= Colosseum II =

British progressive jazz-rock band (1975–1978)

Colosseum II was a British progressive jazz-rock band formed in 1975 by former Colosseum drummer and bandleader Jon Hiseman, which featured guitarist Gary Moore.

==History==
Following the demise of his previous band, Tempest, Hiseman announced his plan for a new, as yet unnamed, outfit in November 1974, but only Moore was named as a member. Rehearsals were due to begin on 1 January 1975 but a permanent line-up was not finalised until May 1975. Among the musicians considered were singer Graham Bell, keyboardist Duncan Mackay and former Colosseum and Tempest bassist Mark Clarke. The line-up was eventually completed by singer Mike Starrs, keyboardist Don Airey and bassist Neil Murray. The band was oriented toward jazz fusion, much of which was driven by the guitar work of Moore, leading to a much heavier sound than the original Colosseum.
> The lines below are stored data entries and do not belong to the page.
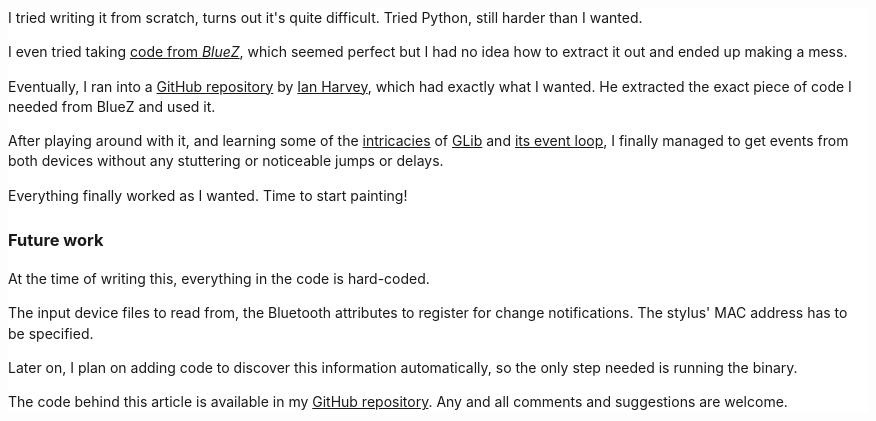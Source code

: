I tried writing it from scratch, turns out it's quite difficult. Tried Python, 
still harder than I wanted.

I even tried taking [code from 
*BlueZ*](http://git.kernel.org/cgit/bluetooth/bluez.git/tree/attrib/interactive.c), 
which seemed perfect but I had no idea how to extract it out and ended up making 
a mess.

Eventually, I ran into a [GitHub 
repository](https://github.com/IanHarvey/bluepy) by [Ian 
Harvey](https://github.com/IanHarvey), which had exactly what I wanted. He 
extracted the exact piece of code I needed from BlueZ and used it.

After playing around with it, and learning some of the 
[intricacies](https://developer.gnome.org/glib/2.28/glib-IO-Channels.html#g-io-channel-unix-new) 
of [GLib](https://developer.gnome.org/glib/2.28/index.html) and [its event 
loop](https://developer.gnome.org/glib/2.28/glib-The-Main-Event-Loop.html), I 
finally managed to get events from both devices without any stuttering or 
noticeable jumps or delays.

Everything finally worked as I wanted. Time to start painting!

### Future work

At the time of writing this, everything in the code is hard-coded.

The input device files to read from, the Bluetooth attributes to register for 
change notifications. The stylus' MAC address has to be specified.

Later on, I plan on adding code to discover this information automatically, so 
the only step needed is running the binary.

The code behind this article is available in my [GitHub repository](https://github.com/GeReV/adonit_linux). Any and 
all comments and suggestions are welcome.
After disappointing sales of their first album, Strange New Flesh, Murray left and Starrs was sacked in July 1976. They continued with a new record label and a new bass player, John Mole, and recorded two further, largely instrumental, but still commercially unsuccessful albums. They also performed on Variations with Andrew Lloyd Webber, which also featured Julian Lloyd Webber on cello, Rod Argent on keyboards and Hiseman's wife, Barbara Thompson, on flute and sax. This album reached number 2 on the UK charts in early 1978.
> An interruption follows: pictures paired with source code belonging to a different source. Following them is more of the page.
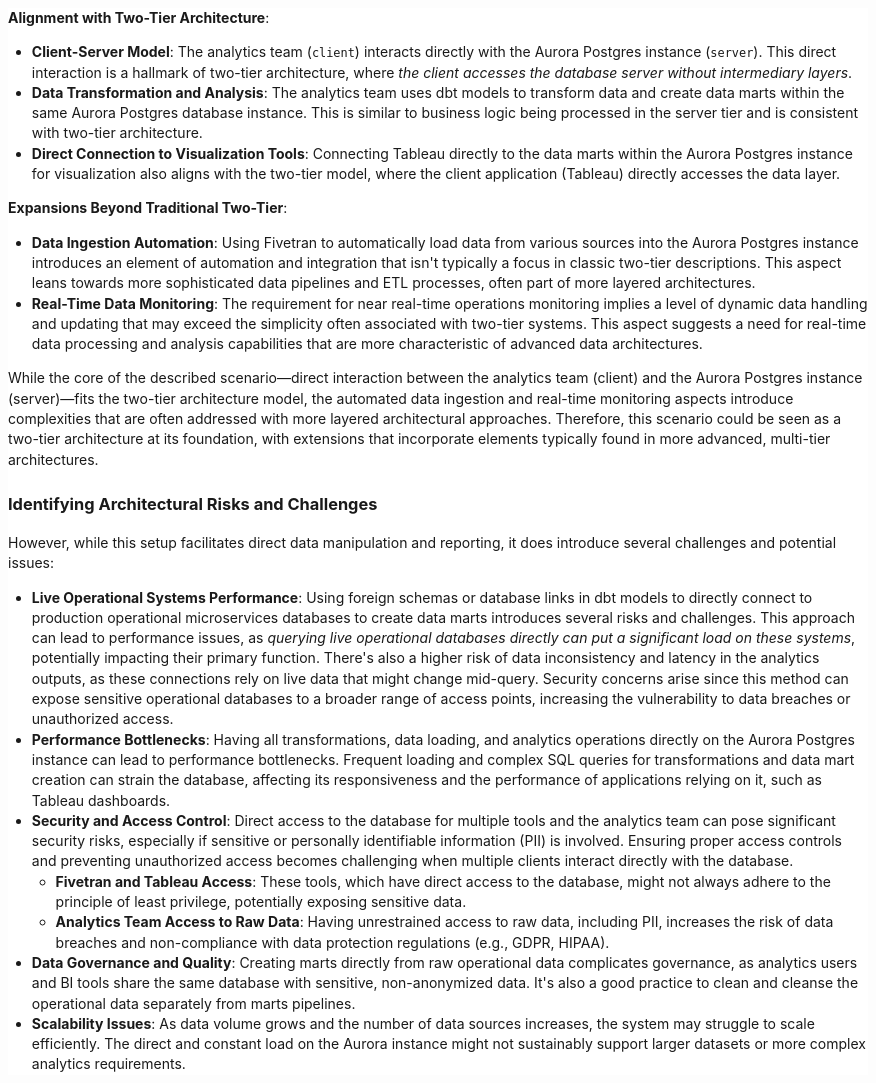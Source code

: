 **Alignment with Two-Tier Architecture**:

* **Client-Server Model**: The analytics team (`client`) interacts directly with the Aurora Postgres instance (`server`). This direct interaction is a hallmark of two-tier architecture, where *the client accesses the database server without intermediary layers*.
* **Data Transformation and Analysis**: The analytics team uses dbt models to transform data and create data marts within the same Aurora Postgres database instance. This is similar to business logic being processed in the server tier and is consistent with two-tier architecture.
* **Direct Connection to Visualization Tools**: Connecting Tableau directly to the data marts within the Aurora Postgres instance for visualization also aligns with the two-tier model, where the client application (Tableau) directly accesses the data layer.

**Expansions Beyond Traditional Two-Tier**:

* **Data Ingestion Automation**: Using Fivetran to automatically load data from various sources into the Aurora Postgres instance introduces an element of automation and integration that isn't typically a focus in classic two-tier descriptions. This aspect leans towards more sophisticated data pipelines and ETL processes, often part of more layered architectures.
* **Real-Time Data Monitoring**: The requirement for near real-time operations monitoring implies a level of dynamic data handling and updating that may exceed the simplicity often associated with two-tier systems. This aspect suggests a need for real-time data processing and analysis capabilities that are more characteristic of advanced data architectures.

While the core of the described scenario—direct interaction between the analytics team (client) and the Aurora Postgres instance (server)—fits the two-tier architecture model, the automated data ingestion and real-time monitoring aspects introduce complexities that are often addressed with more layered architectural approaches. Therefore, this scenario could be seen as a two-tier architecture at its foundation, with extensions that incorporate elements typically found in more advanced, multi-tier architectures.

### Identifying Architectural Risks and Challenges

However, while this setup facilitates direct data manipulation and reporting, it does introduce several challenges and potential issues:

* **Live Operational Systems Performance**: Using foreign schemas or database links in dbt models to directly connect to production operational microservices databases to create data marts introduces several risks and challenges. This approach can lead to performance issues, as *querying live operational databases directly can put a significant load on these systems*, potentially impacting their primary function. There's also a higher risk of data inconsistency and latency in the analytics outputs, as these connections rely on live data that might change mid-query. Security concerns arise since this method can expose sensitive operational databases to a broader range of access points, increasing the vulnerability to data breaches or unauthorized access.
* **Performance Bottlenecks**: Having all transformations, data loading, and analytics operations directly on the Aurora Postgres instance can lead to performance bottlenecks. Frequent loading and complex SQL queries for transformations and data mart creation can strain the database, affecting its responsiveness and the performance of applications relying on it, such as Tableau dashboards.
* **Security and Access Control**: Direct access to the database for multiple tools and the analytics team can pose significant security risks, especially if sensitive or personally identifiable information (PII) is involved. Ensuring proper access controls and preventing unauthorized access becomes challenging when multiple clients interact directly with the database.
  * **Fivetran and Tableau Access**: These tools, which have direct access to the database, might not always adhere to the principle of least privilege, potentially exposing sensitive data.
  * **Analytics Team Access to Raw Data**: Having unrestrained access to raw data, including PII, increases the risk of data breaches and non-compliance with data protection regulations (e.g., GDPR, HIPAA).
* **Data Governance and Quality**: Creating marts directly from raw operational data complicates governance, as analytics users and BI tools share the same database with sensitive, non-anonymized data. It's also a good practice to clean and cleanse the operational data separately from marts pipelines.
* **Scalability Issues**: As data volume grows and the number of data sources increases, the system may struggle to scale efficiently. The direct and constant load on the Aurora instance might not sustainably support larger datasets or more complex analytics requirements.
In August of that year, Moore left to rejoin Thin Lizzy for a fourth spell, and Airey's brother Keith Airey replaced him on guitar. Plans for a fourth album fell through when Don Airey decided to join Rainbow in December 1978.

==Members==
- Jon Hiseman – drums, percussion (1975–1978; died 2018)
- Gary Moore – guitars, vocals (1975–1978; died 2011)
- Don Airey – keyboards, synthesizers (1975–1978)
- Neil Murray – bass (1975–1976)
- Mike Starrs – vocals (1975–1976)
- John Mole – bass (1976–1978; died 2006)
- Keith Airey – guitars (1978)

==Discography==

===Strange New Flesh===
Released on 19 April 1976 on Bronze Records. Produced by Jon Hiseman.

====Track listing====
1. "Dark Side of the Moog" (instrumental) (Airey/Moore) – 6:22
2. "Down to You" (Joni Mitchell, instrumental middle section by Airey) – 9:10
3. "Gemini and Leo" (Moore/Hiseman) – 4:50
4. "Secret Places" (Moore/Hiseman) – 4:00
5. "On Second Thoughts" (Moore) – 7:29
6. "Winds" (Moore/Hiseman) – 10:25

====Expanded edition====
Released in 2005 on Castle Music. Re-released in 2012 on Esoteric Recordings minus the last 3 tracks.

Disc 1:
1. "Dark Side of the Moog" (instrumental) (Airey/Moore) – 6:22
2. "Down to You" (Joni Mitchell, instrumental middle section by Airey) – 9:10
3. "Gemini and Leo" (Moore/Hiseman) – 4:50
4. "Secret Places" (Moore/Hiseman) – 4:00
5. "On Second Thoughts" (Moore) – 7:29
6. "Winds" (Moore/Hiseman) – 10:25
7. "Castles" (version 1) (Moore/Hiseman) – 11:09
8. "Gary's Lament" (instrumental) (Moore/Hiseman) – 7:00
9. "Walking in the Park" (Graham Bond) – 7:05

Disc 2:
1. "Night Creeper" (Airey/Moore/Hiseman) – 3:46
2. "The Awakening" (Moore/Hiseman) – 11:43
3. "Siren Song" (Moore/Hiseman) – 6:55
4. "Castles" (version 2) (Moore/Hiseman) – 5:00
5. "The Scorch" (instrumental) (Moore/Hiseman) – 4:39
6. "Rivers" (Moore/Hiseman) – 4:27
7. "Interplanetary Slut" (instrumental) (Moore/Hiseman) – 5:32 (recorded on Electric Savage as "Intergalactic Strut")
8. "Dark Side of the Moog" (live) (Airey/Moore) – 9:00
9. "Siren Song" (live) (Moore/Hiseman) – 11:16
10. "The Awakening" (live) (Moore/Hiseman) – 15:16

Disc 1 tracks 1–6: The original album.

Disc 1 tracks 7–9: Previously unreleased demos recorded August 1975.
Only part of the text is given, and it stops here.